____ EXERCISE INPUTS

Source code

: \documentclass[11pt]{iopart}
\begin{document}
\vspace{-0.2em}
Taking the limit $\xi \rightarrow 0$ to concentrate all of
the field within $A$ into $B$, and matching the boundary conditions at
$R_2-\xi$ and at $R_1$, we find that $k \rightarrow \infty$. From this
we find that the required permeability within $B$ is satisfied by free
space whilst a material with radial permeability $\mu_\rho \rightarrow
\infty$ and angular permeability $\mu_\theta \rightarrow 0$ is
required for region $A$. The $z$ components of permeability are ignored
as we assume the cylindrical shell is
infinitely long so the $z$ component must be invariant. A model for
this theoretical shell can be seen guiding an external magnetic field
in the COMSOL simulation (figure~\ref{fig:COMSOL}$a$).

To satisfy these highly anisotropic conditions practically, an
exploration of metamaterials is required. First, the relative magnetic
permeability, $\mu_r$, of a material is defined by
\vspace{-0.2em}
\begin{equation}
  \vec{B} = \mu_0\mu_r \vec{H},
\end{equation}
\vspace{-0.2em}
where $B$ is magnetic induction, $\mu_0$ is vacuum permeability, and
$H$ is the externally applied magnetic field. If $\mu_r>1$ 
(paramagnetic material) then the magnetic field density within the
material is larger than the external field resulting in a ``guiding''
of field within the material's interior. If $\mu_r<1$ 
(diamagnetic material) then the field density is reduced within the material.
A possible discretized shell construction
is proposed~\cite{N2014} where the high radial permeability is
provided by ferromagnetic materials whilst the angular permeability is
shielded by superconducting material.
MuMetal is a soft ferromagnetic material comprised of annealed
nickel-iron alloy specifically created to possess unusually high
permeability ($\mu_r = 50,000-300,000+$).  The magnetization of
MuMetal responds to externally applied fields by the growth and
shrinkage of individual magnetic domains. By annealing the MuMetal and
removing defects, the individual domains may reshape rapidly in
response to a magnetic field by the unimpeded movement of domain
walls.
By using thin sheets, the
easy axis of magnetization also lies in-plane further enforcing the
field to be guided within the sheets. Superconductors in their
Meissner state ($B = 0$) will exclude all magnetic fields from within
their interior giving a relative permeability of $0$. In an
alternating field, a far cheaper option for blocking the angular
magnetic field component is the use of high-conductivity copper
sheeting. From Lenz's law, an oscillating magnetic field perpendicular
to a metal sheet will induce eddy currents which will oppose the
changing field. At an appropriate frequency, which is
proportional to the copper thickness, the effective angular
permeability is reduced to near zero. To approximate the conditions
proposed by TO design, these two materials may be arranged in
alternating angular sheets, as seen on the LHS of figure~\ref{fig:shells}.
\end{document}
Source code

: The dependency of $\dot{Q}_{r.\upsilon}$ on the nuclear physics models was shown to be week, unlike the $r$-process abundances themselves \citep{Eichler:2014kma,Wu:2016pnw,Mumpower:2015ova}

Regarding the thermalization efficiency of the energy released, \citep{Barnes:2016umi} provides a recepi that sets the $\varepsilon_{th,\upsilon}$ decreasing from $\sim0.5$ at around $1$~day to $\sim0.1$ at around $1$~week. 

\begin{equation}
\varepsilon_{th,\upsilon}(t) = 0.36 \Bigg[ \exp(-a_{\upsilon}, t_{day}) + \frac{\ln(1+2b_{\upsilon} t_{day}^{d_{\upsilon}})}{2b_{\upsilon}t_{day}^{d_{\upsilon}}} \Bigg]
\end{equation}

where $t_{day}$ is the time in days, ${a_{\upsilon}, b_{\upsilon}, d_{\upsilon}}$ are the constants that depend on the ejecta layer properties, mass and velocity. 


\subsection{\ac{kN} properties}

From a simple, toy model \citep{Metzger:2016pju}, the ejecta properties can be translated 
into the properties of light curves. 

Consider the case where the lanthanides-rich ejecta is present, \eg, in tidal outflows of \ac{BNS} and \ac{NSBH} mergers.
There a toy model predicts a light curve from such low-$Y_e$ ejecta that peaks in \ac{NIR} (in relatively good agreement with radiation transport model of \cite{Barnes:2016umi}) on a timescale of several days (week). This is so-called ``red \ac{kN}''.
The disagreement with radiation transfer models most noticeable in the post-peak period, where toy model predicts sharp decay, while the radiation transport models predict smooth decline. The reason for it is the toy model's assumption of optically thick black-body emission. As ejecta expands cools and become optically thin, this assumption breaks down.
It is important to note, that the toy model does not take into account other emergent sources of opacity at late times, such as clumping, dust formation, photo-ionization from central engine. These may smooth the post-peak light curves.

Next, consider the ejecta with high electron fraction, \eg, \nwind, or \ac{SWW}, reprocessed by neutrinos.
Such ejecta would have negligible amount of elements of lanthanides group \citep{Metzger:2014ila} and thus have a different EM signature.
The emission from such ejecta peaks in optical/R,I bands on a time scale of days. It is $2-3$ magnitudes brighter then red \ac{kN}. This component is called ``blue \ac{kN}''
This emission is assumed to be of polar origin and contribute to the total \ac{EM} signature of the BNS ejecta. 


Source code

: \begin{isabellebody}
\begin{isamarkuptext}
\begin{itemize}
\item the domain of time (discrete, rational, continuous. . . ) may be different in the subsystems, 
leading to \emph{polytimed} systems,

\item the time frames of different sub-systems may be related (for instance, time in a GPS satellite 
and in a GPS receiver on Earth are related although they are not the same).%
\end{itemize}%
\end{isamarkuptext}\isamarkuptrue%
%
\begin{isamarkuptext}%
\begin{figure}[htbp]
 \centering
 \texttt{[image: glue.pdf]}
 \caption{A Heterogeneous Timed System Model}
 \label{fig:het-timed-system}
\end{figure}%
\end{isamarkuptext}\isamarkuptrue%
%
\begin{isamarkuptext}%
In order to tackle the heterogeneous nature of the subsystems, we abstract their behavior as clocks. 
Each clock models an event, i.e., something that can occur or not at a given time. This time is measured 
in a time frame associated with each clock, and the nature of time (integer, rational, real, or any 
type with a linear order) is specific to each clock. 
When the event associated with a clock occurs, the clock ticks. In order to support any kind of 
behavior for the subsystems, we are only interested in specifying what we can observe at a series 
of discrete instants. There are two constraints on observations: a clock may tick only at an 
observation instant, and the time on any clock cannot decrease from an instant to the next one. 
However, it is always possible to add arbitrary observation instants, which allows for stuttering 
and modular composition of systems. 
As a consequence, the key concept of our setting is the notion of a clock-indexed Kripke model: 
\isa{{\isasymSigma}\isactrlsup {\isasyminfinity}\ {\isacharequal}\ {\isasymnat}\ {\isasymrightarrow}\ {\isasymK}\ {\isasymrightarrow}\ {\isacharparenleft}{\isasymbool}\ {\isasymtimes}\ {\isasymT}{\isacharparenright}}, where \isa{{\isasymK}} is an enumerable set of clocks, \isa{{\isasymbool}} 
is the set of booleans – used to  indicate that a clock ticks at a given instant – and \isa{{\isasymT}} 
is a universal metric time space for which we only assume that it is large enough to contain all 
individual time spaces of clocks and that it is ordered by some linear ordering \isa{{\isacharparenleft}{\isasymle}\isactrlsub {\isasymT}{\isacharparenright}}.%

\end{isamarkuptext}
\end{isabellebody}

________

PROBLEM STATEMENT: Give the data back in full, exactly as written.

ANSWER TO THE EXERCISE:
Source code

: \documentclass[11pt]{iopart}
\begin{document}
\vspace{-0.2em}
Taking the limit $\xi \rightarrow 0$ to concentrate all of
the field within $A$ into $B$, and matching the boundary conditions at
$R_2-\xi$ and at $R_1$, we find that $k \rightarrow \infty$. From this
we find that the required permeability within $B$ is satisfied by free
space whilst a material with radial permeability $\mu_\rho \rightarrow
\infty$ and angular permeability $\mu_\theta \rightarrow 0$ is
required for region $A$. The $z$ components of permeability are ignored
as we assume the cylindrical shell is
infinitely long so the $z$ component must be invariant. A model for
this theoretical shell can be seen guiding an external magnetic field
in the COMSOL simulation (figure~\ref{fig:COMSOL}$a$).

To satisfy these highly anisotropic conditions practically, an
exploration of metamaterials is required. First, the relative magnetic
permeability, $\mu_r$, of a material is defined by
\vspace{-0.2em}
\begin{equation}
  \vec{B} = \mu_0\mu_r \vec{H},
\end{equation}
\vspace{-0.2em}
where $B$ is magnetic induction, $\mu_0$ is vacuum permeability, and
$H$ is the externally applied magnetic field. If $\mu_r>1$ 
(paramagnetic material) then the magnetic field density within the
material is larger than the external field resulting in a ``guiding''
of field within the material's interior. If $\mu_r<1$ 
(diamagnetic material) then the field density is reduced within the material.
A possible discretized shell construction
is proposed~\cite{N2014} where the high radial permeability is
provided by ferromagnetic materials whilst the angular permeability is
shielded by superconducting material.
MuMetal is a soft ferromagnetic material comprised of annealed
nickel-iron alloy specifically created to possess unusually high
permeability ($\mu_r = 50,000-300,000+$).  The magnetization of
MuMetal responds to externally applied fields by the growth and
shrinkage of individual magnetic domains. By annealing the MuMetal and
removing defects, the individual domains may reshape rapidly in
response to a magnetic field by the unimpeded movement of domain
walls.
By using thin sheets, the
easy axis of magnetization also lies in-plane further enforcing the
field to be guided within the sheets. Superconductors in their
Meissner state ($B = 0$) will exclude all magnetic fields from within
their interior giving a relative permeability of $0$. In an
alternating field, a far cheaper option for blocking the angular
magnetic field component is the use of high-conductivity copper
sheeting. From Lenz's law, an oscillating magnetic field perpendicular
to a metal sheet will induce eddy currents which will oppose the
changing field. At an appropriate frequency, which is
proportional to the copper thickness, the effective angular
permeability is reduced to near zero. To approximate the conditions
proposed by TO design, these two materials may be arranged in
alternating angular sheets, as seen on the LHS of figure~\ref{fig:shells}.
\end{document}
Source code

: The dependency of $\dot{Q}_{r.\upsilon}$ on the nuclear physics models was shown to be week, unlike the $r$-process abundances themselves \citep{Eichler:2014kma,Wu:2016pnw,Mumpower:2015ova}

Regarding the thermalization efficiency of the energy released, \citep{Barnes:2016umi} provides a recepi that sets the $\varepsilon_{th,\upsilon}$ decreasing from $\sim0.5$ at around $1$~day to $\sim0.1$ at around $1$~week. 

\begin{equation}
\varepsilon_{th,\upsilon}(t) = 0.36 \Bigg[ \exp(-a_{\upsilon}, t_{day}) + \frac{\ln(1+2b_{\upsilon} t_{day}^{d_{\upsilon}})}{2b_{\upsilon}t_{day}^{d_{\upsilon}}} \Bigg]
\end{equation}

where $t_{day}$ is the time in days, ${a_{\upsilon}, b_{\upsilon}, d_{\upsilon}}$ are the constants that depend on the ejecta layer properties, mass and velocity. 


\subsection{\ac{kN} properties}

From a simple, toy model \citep{Metzger:2016pju}, the ejecta properties can be translated 
into the properties of light curves. 

Consider the case where the lanthanides-rich ejecta is present, \eg, in tidal outflows of \ac{BNS} and \ac{NSBH} mergers.
There a toy model predicts a light curve from such low-$Y_e$ ejecta that peaks in \ac{NIR} (in relatively good agreement with radiation transport model of \cite{Barnes:2016umi}) on a timescale of several days (week). This is so-called ``red \ac{kN}''.
The disagreement with radiation transfer models most noticeable in the post-peak period, where toy model predicts sharp decay, while the radiation transport models predict smooth decline. The reason for it is the toy model's assumption of optically thick black-body emission. As ejecta expands cools and become optically thin, this assumption breaks down.
It is important to note, that the toy model does not take into account other emergent sources of opacity at late times, such as clumping, dust formation, photo-ionization from central engine. These may smooth the post-peak light curves.

Next, consider the ejecta with high electron fraction, \eg, \nwind, or \ac{SWW}, reprocessed by neutrinos.
Such ejecta would have negligible amount of elements of lanthanides group \citep{Metzger:2014ila} and thus have a different EM signature.
The emission from such ejecta peaks in optical/R,I bands on a time scale of days. It is $2-3$ magnitudes brighter then red \ac{kN}. This component is called ``blue \ac{kN}''
This emission is assumed to be of polar origin and contribute to the total \ac{EM} signature of the BNS ejecta. 


Source code

: \begin{isabellebody}
\begin{isamarkuptext}
\begin{itemize}
\item the domain of time (discrete, rational, continuous. . . ) may be different in the subsystems, 
leading to \emph{polytimed} systems,

\item the time frames of different sub-systems may be related (for instance, time in a GPS satellite 
and in a GPS receiver on Earth are related although they are not the same).%
\end{itemize}%
\end{isamarkuptext}\isamarkuptrue%
%
\begin{isamarkuptext}%
\begin{figure}[htbp]
 \centering
 \texttt{[image: glue.pdf]}
 \caption{A Heterogeneous Timed System Model}
 \label{fig:het-timed-system}
\end{figure}%
\end{isamarkuptext}\isamarkuptrue%
%
\begin{isamarkuptext}%
In order to tackle the heterogeneous nature of the subsystems, we abstract their behavior as clocks. 
Each clock models an event, i.e., something that can occur or not at a given time. This time is measured 
in a time frame associated with each clock, and the nature of time (integer, rational, real, or any 
type with a linear order) is specific to each clock. 
When the event associated with a clock occurs, the clock ticks. In order to support any kind of 
behavior for the subsystems, we are only interested in specifying what we can observe at a series 
of discrete instants. There are two constraints on observations: a clock may tick only at an 
observation instant, and the time on any clock cannot decrease from an instant to the next one. 
However, it is always possible to add arbitrary observation instants, which allows for stuttering 
and modular composition of systems. 
As a consequence, the key concept of our setting is the notion of a clock-indexed Kripke model: 
\isa{{\isasymSigma}\isactrlsup {\isasyminfinity}\ {\isacharequal}\ {\isasymnat}\ {\isasymrightarrow}\ {\isasymK}\ {\isasymrightarrow}\ {\isacharparenleft}{\isasymbool}\ {\isasymtimes}\ {\isasymT}{\isacharparenright}}, where \isa{{\isasymK}} is an enumerable set of clocks, \isa{{\isasymbool}} 
is the set of booleans – used to  indicate that a clock ticks at a given instant – and \isa{{\isasymT}} 
is a universal metric time space for which we only assume that it is large enough to contain all 
individual time spaces of clocks and that it is ordered by some linear ordering \isa{{\isacharparenleft}{\isasymle}\isactrlsub {\isasymT}{\isacharparenright}}.%

\end{isamarkuptext}
\end{isabellebody}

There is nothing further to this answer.